His works have been programmed by prominent music organizations including the New York Philharmonic, Chicago Symphony Orchestra MusicNOW Series, Los Angeles Philharmonic, Internationales Musikinstitut Darmstadt, Philharmonie de Paris, San Francisco Symphony, Ojai Music Festival, New World Center, Lincoln Center's Mostly Mozart Festival, São Paulo Municipal Symphony Orchestra, Iceland Symphony Orchestra, and the Fromm Music Series at Harvard University. Past honors include the American Academy of Arts and Letters Music Award, commissions from Meet the Composer, Chamber Music America, the Fromm Music Foundation, and the Art Institute of Chicago, as well as fellowships from the John Simon Guggenheim Memorial Foundation, Tanglewood Music Center (Leonard Bernstein Fellowship), Lawrence University, the Civitella Ranieri Foundation, and Reid Hall's Institute for Ideas and Imagination.
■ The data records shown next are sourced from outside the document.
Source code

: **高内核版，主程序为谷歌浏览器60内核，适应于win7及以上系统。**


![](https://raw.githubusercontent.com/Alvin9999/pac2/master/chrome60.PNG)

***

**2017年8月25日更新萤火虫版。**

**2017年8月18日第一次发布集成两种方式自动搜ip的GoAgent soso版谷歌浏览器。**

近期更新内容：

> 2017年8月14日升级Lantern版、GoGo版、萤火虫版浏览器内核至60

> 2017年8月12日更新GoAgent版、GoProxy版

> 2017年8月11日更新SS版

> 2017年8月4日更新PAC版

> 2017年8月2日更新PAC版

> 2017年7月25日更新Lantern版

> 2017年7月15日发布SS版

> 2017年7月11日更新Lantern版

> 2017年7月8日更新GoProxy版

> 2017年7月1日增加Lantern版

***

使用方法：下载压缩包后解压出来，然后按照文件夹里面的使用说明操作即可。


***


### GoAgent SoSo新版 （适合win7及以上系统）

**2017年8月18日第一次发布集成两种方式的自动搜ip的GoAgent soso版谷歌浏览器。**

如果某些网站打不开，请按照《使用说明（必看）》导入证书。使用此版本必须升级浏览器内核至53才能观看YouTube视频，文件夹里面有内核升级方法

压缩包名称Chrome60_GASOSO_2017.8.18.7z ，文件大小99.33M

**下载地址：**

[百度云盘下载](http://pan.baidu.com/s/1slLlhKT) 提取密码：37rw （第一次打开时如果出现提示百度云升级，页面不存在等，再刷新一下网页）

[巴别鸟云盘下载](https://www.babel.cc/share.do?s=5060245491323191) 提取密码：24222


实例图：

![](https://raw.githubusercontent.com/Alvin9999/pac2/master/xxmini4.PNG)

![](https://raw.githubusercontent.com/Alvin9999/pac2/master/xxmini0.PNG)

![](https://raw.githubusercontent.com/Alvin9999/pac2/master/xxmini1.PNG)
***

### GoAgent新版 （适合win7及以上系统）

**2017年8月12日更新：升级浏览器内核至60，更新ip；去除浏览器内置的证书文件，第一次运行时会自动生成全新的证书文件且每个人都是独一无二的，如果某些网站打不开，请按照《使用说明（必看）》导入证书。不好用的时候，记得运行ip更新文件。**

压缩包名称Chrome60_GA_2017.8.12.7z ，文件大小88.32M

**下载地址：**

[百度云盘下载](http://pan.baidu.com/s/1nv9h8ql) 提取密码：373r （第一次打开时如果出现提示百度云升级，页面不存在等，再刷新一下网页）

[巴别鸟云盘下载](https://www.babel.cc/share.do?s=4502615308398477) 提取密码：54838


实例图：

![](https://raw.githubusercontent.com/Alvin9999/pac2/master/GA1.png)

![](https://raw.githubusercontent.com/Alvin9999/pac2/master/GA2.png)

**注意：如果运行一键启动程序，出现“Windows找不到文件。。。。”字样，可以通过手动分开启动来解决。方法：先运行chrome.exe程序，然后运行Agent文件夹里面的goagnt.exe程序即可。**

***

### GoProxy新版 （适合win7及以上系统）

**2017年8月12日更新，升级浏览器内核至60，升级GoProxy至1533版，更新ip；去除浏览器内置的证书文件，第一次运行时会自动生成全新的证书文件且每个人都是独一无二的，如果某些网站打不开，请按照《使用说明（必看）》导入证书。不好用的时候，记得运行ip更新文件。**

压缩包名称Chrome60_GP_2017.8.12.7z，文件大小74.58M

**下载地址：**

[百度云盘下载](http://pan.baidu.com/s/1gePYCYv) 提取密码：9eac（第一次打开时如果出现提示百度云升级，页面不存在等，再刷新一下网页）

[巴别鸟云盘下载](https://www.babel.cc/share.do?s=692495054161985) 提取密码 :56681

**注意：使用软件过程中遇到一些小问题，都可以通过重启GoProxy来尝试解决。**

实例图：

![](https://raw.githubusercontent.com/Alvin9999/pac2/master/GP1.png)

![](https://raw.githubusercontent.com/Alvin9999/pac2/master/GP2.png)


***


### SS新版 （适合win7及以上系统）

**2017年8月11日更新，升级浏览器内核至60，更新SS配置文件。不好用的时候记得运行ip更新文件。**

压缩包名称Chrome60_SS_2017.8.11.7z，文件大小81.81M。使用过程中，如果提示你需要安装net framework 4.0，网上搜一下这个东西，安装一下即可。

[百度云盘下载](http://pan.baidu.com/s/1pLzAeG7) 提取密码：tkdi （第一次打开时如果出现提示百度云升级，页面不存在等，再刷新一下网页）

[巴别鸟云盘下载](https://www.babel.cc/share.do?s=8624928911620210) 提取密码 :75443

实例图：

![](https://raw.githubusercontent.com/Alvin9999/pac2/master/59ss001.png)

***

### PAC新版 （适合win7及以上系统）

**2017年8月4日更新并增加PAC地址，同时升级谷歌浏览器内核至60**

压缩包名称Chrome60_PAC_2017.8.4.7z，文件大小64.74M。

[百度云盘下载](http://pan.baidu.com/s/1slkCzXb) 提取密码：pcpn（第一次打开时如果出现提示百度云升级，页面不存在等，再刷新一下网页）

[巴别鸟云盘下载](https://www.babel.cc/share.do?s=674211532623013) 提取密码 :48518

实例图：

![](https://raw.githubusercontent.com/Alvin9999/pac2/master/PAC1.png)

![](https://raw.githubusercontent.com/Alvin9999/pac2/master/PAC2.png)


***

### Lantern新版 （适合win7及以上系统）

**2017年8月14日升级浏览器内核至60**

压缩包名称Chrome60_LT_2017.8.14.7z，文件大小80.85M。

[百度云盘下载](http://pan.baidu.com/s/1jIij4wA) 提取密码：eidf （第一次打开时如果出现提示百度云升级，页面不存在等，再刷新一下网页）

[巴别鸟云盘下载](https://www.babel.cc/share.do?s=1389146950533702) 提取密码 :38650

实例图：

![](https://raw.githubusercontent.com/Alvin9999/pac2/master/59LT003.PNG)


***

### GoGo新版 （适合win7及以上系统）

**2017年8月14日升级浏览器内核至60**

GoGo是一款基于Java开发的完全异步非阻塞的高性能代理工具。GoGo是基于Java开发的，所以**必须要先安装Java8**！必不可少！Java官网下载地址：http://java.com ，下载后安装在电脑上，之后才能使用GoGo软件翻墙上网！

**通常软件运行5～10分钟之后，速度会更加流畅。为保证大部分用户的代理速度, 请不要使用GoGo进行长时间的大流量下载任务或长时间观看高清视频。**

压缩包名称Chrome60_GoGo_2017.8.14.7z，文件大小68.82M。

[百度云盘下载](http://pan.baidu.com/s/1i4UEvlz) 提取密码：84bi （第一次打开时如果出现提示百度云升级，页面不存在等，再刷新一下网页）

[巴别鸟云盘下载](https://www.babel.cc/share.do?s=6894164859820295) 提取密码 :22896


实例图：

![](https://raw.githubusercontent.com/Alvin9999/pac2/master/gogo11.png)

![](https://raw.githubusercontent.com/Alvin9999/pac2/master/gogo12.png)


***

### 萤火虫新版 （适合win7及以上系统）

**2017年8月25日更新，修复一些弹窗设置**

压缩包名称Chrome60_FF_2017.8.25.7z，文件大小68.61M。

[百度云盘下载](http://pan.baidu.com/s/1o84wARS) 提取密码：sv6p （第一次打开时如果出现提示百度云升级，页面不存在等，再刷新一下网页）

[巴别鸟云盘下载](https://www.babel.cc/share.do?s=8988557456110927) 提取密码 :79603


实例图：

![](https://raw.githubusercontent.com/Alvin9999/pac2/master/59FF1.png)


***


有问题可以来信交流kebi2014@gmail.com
Balter is the Fritz Reiner Professor of Musical Composition at Columbia University (New York City). Prior to that, he was a professor of music at UC San Diego from 2020 to 2022, an associate professor of Music Theory/Composition at Montclair State University from 2014 to 2020, Director of Music Composition Studies at Columbia College Chicago from 2009 to 2014, Visiting professor of composition at the University of Pittsburgh in 2008–09, Visiting professor at Northwestern University in 2010, and visiting professor at the University of Pennsylvania in 2018.

In 2025, Balter became the Co-Director of the Music Composition program at Boston Symphony's Tanglewood Music Center.

== Musical style ==

Balter's eclectic and unique compositional voice draws from several sources ranging from Spectral Music to Postminimalism, with a special emphasis on unusual sound colors and complex rhythmic patterns. His music often blurs the boundaries between Modernism and Post-Modernism, and is embraced by a wide array of musical trends. His works frequently explore the individualistic qualities of the performers for whom they are written. To that extent, his particularly close relationship with artists like the International Contemporary Ensemble, Ensemble Dal Niente, flautist Claire Chase, and violist Nadia Sirota have decidedly shaped his musical language into what critics describe as "a fiercely imaginative palette of instrumental and vocal sounds rare in today's dour, post-classical new music" (The Chicago Tribune), "surrealistic" (The New York Times), and "a virtuosic equilibrium of colliding particles" (Boston Globe).

His catalogue includes works for solo instruments, electroacoustic music, chamber music, and orchestral works.